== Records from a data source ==
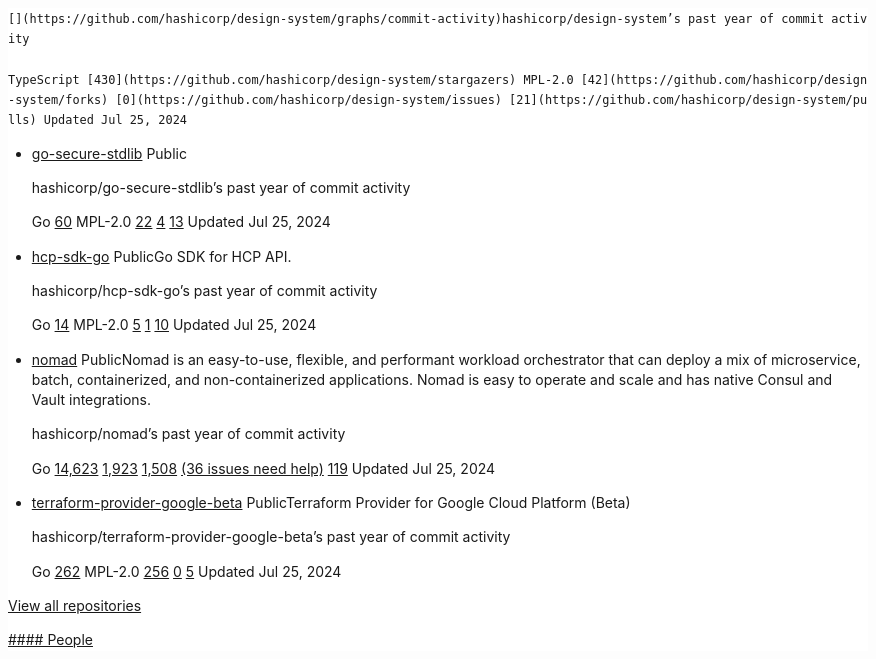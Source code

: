     [](https://github.com/hashicorp/design-system/graphs/commit-activity)hashicorp/design-system’s past year of commit activity
    
    TypeScript [430](https://github.com/hashicorp/design-system/stargazers) MPL-2.0 [42](https://github.com/hashicorp/design-system/forks) [0](https://github.com/hashicorp/design-system/issues) [21](https://github.com/hashicorp/design-system/pulls) Updated Jul 25, 2024
    
*   [go-secure-stdlib](https://github.com/hashicorp/go-secure-stdlib) Public
    
    [](https://github.com/hashicorp/go-secure-stdlib/graphs/commit-activity)hashicorp/go-secure-stdlib’s past year of commit activity
    
    Go [60](https://github.com/hashicorp/go-secure-stdlib/stargazers) MPL-2.0 [22](https://github.com/hashicorp/go-secure-stdlib/forks) [4](https://github.com/hashicorp/go-secure-stdlib/issues) [13](https://github.com/hashicorp/go-secure-stdlib/pulls) Updated Jul 25, 2024
    
*   [hcp-sdk-go](https://github.com/hashicorp/hcp-sdk-go) PublicGo SDK for HCP API.
    
    [](https://github.com/hashicorp/hcp-sdk-go/graphs/commit-activity)hashicorp/hcp-sdk-go’s past year of commit activity
    
    Go [14](https://github.com/hashicorp/hcp-sdk-go/stargazers) MPL-2.0 [5](https://github.com/hashicorp/hcp-sdk-go/forks) [1](https://github.com/hashicorp/hcp-sdk-go/issues) [10](https://github.com/hashicorp/hcp-sdk-go/pulls) Updated Jul 25, 2024
    
*   [nomad](https://github.com/hashicorp/nomad) PublicNomad is an easy-to-use, flexible, and performant workload orchestrator that can deploy a mix of microservice, batch, containerized, and non-containerized applications. Nomad is easy to operate and scale and has native Consul and Vault integrations.
    
    [](https://github.com/hashicorp/nomad/graphs/commit-activity)hashicorp/nomad’s past year of commit activity
    
    Go [14,623](https://github.com/hashicorp/nomad/stargazers) [1,923](https://github.com/hashicorp/nomad/forks) [1,508](https://github.com/hashicorp/nomad/issues) [(36 issues need help)](https://github.com/hashicorp/nomad/issues?q=label%3A%22good+first+issue%22+is%3Aissue+is%3Aopen) [119](https://github.com/hashicorp/nomad/pulls) Updated Jul 25, 2024
    
*   [terraform-provider-google-beta](https://github.com/hashicorp/terraform-provider-google-beta) PublicTerraform Provider for Google Cloud Platform (Beta)
    
    [](https://github.com/hashicorp/terraform-provider-google-beta/graphs/commit-activity)hashicorp/terraform-provider-google-beta’s past year of commit activity
    
    Go [262](https://github.com/hashicorp/terraform-provider-google-beta/stargazers) MPL-2.0 [256](https://github.com/hashicorp/terraform-provider-google-beta/forks) [0](https://github.com/hashicorp/terraform-provider-google-beta/issues) [5](https://github.com/hashicorp/terraform-provider-google-beta/pulls) Updated Jul 25, 2024
    

[View all repositories](https://github.com/orgs/hashicorp/repositories?type=all)

[#### People](https://github.com/orgs/hashicorp/people)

== Task ==
Leave the pictures out and print every record exactly.

== Task response ==
Source code

:     [](https://github.com/hashicorp/design-system/graphs/commit-activity)hashicorp/design-system’s past year of commit activity
    
    TypeScript [430](https://github.com/hashicorp/design-system/stargazers) MPL-2.0 [42](https://github.com/hashicorp/design-system/forks) [0](https://github.com/hashicorp/design-system/issues) [21](https://github.com/hashicorp/design-system/pulls) Updated Jul 25, 2024
    
*   [go-secure-stdlib](https://github.com/hashicorp/go-secure-stdlib) Public
    
    [](https://github.com/hashicorp/go-secure-stdlib/graphs/commit-activity)hashicorp/go-secure-stdlib’s past year of commit activity
    
    Go [60](https://github.com/hashicorp/go-secure-stdlib/stargazers) MPL-2.0 [22](https://github.com/hashicorp/go-secure-stdlib/forks) [4](https://github.com/hashicorp/go-secure-stdlib/issues) [13](https://github.com/hashicorp/go-secure-stdlib/pulls) Updated Jul 25, 2024
    
*   [hcp-sdk-go](https://github.com/hashicorp/hcp-sdk-go) PublicGo SDK for HCP API.
    
    [](https://github.com/hashicorp/hcp-sdk-go/graphs/commit-activity)hashicorp/hcp-sdk-go’s past year of commit activity
    
    Go [14](https://github.com/hashicorp/hcp-sdk-go/stargazers) MPL-2.0 [5](https://github.com/hashicorp/hcp-sdk-go/forks) [1](https://github.com/hashicorp/hcp-sdk-go/issues) [10](https://github.com/hashicorp/hcp-sdk-go/pulls) Updated Jul 25, 2024
    
*   [nomad](https://github.com/hashicorp/nomad) PublicNomad is an easy-to-use, flexible, and performant workload orchestrator that can deploy a mix of microservice, batch, containerized, and non-containerized applications. Nomad is easy to operate and scale and has native Consul and Vault integrations.
    
    [](https://github.com/hashicorp/nomad/graphs/commit-activity)hashicorp/nomad’s past year of commit activity
    
    Go [14,623](https://github.com/hashicorp/nomad/stargazers) [1,923](https://github.com/hashicorp/nomad/forks) [1,508](https://github.com/hashicorp/nomad/issues) [(36 issues need help)](https://github.com/hashicorp/nomad/issues?q=label%3A%22good+first+issue%22+is%3Aissue+is%3Aopen) [119](https://github.com/hashicorp/nomad/pulls) Updated Jul 25, 2024
    
*   [terraform-provider-google-beta](https://github.com/hashicorp/terraform-provider-google-beta) PublicTerraform Provider for Google Cloud Platform (Beta)
    
    [](https://github.com/hashicorp/terraform-provider-google-beta/graphs/commit-activity)hashicorp/terraform-provider-google-beta’s past year of commit activity
    
    Go [262](https://github.com/hashicorp/terraform-provider-google-beta/stargazers) MPL-2.0 [256](https://github.com/hashicorp/terraform-provider-google-beta/forks) [0](https://github.com/hashicorp/terraform-provider-google-beta/issues) [5](https://github.com/hashicorp/terraform-provider-google-beta/pulls) Updated Jul 25, 2024
    

[View all repositories](https://github.com/orgs/hashicorp/repositories?type=all)

[#### People](https://github.com/orgs/hashicorp/people)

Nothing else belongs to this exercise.